Build a U.S.-Canada border wall? Scott Walker isn't ruling it out

Republican presidential candidate, Wisconsin Gov. Scott Walker speaks during a campaign stop called Politics and Eggs with business leaders and political activist, Friday, Aug. 21, 2015, in Manchester, N.H.

AP/Jim Cole

Republican presidential candidate and Wisconsin Gov. Scott Walker would consider building a wall along the U.S.-Canada border to keep out the threat of terrorists.

When Walker was asked, in an interview with NBC News that published Sunday, if he would want a wall to go up with America's northern neighbor, he answered that he believed it "is a legitimate issue."

"Some people have asked us about this in New Hampshire," the GOP hopeful said. "They've raised some very legitimate concerns, including some law enforcement folks that brought that up to me. So that is a legitimate issue. "

Walker added that "we need to secure borders in general," though he believed that "right now one of our rampant spots is on our southern-based border." The U.S.-Canada line is the longest international border in the world, clocking in at over 5,500 miles.

In recent weeks, Republican presidential frontrunner Donald Trump has made an aggressive push for stricter immigration policies. One of his attention-grabbing campaign promises includes beefing up the U.S-Mexico border with a large wall to keep out illegal immigrants. Some in the GOP, including Walker, have echoed the sentiment.

"If we're spending millions of dollars on TSA at our airports, if we're spending all sorts of money on port security, it only makes sense to me that, if part of what we're doing is protect ourselves -- and set aside immigration for a minute -- but protect ourselves from risk out there, I think we should make sure we have a secure border," Walker said.

Other candidates have also put forward proposals to mitigate undocumented immigration, including New Jersey Gov. Chris Christie.

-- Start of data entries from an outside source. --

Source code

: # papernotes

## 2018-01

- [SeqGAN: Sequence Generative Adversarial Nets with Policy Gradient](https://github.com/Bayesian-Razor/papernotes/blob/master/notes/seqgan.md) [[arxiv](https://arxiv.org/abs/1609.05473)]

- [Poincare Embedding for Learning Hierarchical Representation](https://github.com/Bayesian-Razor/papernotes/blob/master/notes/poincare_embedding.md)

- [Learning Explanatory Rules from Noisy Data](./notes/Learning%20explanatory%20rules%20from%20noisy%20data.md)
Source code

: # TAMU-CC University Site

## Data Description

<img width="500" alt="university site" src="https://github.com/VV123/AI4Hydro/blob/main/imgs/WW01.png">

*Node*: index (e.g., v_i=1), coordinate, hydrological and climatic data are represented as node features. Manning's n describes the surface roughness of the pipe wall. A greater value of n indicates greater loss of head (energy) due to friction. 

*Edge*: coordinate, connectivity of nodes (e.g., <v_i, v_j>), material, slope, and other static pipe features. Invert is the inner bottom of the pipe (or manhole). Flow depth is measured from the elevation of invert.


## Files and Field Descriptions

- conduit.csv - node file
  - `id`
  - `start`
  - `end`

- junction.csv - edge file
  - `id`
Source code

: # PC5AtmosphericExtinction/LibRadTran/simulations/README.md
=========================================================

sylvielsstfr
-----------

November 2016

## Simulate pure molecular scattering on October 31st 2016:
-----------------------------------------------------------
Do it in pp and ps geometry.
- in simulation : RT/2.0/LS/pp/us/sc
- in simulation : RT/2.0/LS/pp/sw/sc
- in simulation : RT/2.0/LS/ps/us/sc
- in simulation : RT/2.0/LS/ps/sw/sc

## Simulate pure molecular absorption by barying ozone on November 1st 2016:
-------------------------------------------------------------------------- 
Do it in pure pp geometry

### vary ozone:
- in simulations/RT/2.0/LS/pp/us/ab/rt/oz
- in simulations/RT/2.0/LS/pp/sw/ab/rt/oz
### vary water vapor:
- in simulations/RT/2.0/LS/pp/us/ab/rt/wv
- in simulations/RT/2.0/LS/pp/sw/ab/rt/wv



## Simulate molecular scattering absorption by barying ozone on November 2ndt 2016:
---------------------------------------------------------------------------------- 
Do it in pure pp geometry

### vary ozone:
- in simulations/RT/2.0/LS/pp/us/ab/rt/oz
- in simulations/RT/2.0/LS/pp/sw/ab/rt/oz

On Fox News Sunday, Chris Christie defended comments he made in New Hampshire the day before, where he suggested that to better track foreign visitors in the U.S., the federal government should employ a system like FedEx.

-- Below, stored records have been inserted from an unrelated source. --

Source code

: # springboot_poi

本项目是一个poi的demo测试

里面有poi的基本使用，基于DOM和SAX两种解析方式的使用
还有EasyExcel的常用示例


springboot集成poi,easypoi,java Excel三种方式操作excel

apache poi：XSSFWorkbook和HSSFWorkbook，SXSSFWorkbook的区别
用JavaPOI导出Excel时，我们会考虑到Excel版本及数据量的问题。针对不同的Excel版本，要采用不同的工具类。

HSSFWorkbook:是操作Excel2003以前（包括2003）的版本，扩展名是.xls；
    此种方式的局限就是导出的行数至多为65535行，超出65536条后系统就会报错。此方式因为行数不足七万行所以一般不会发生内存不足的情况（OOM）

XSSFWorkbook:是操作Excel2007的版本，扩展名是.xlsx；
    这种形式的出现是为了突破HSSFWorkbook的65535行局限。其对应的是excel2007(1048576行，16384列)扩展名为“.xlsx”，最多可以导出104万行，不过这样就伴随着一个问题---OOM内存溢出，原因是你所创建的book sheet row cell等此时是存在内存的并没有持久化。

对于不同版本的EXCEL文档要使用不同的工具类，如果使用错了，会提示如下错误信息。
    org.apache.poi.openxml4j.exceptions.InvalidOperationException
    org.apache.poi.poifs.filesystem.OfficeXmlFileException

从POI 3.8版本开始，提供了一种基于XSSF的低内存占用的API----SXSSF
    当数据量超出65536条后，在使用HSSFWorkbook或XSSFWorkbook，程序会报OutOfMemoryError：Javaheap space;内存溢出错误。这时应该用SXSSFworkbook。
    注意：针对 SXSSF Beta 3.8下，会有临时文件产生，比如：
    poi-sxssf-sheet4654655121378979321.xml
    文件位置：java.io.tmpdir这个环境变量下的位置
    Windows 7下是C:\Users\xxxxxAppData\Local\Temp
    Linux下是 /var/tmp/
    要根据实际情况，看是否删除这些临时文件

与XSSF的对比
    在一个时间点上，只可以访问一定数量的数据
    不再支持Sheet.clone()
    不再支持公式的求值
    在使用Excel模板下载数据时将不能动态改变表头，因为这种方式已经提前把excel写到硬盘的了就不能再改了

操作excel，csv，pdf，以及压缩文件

Critics immediately jumped on his plan, saying that people shouldn't be treated like packages.

Christie dismissed those accusations as "ridiculous."

"This is once again a situation where the private sector laps us in the government with the use of technology," Christie said Sunday. "Let's use the same type of technology to make sure that 40 percent of the 11 million people here illegally don't overstay their visas. If FedEx can do it, why can't we use the same technology to do it?"

And he fired back at those that said his immigration proposal was insensitive.

"We should bring in the folks from FedEx to use the technology to be able to do it. There's nothing wrong with that," Christie said. "I don't mean people are packages. So, let's not be ridiculous."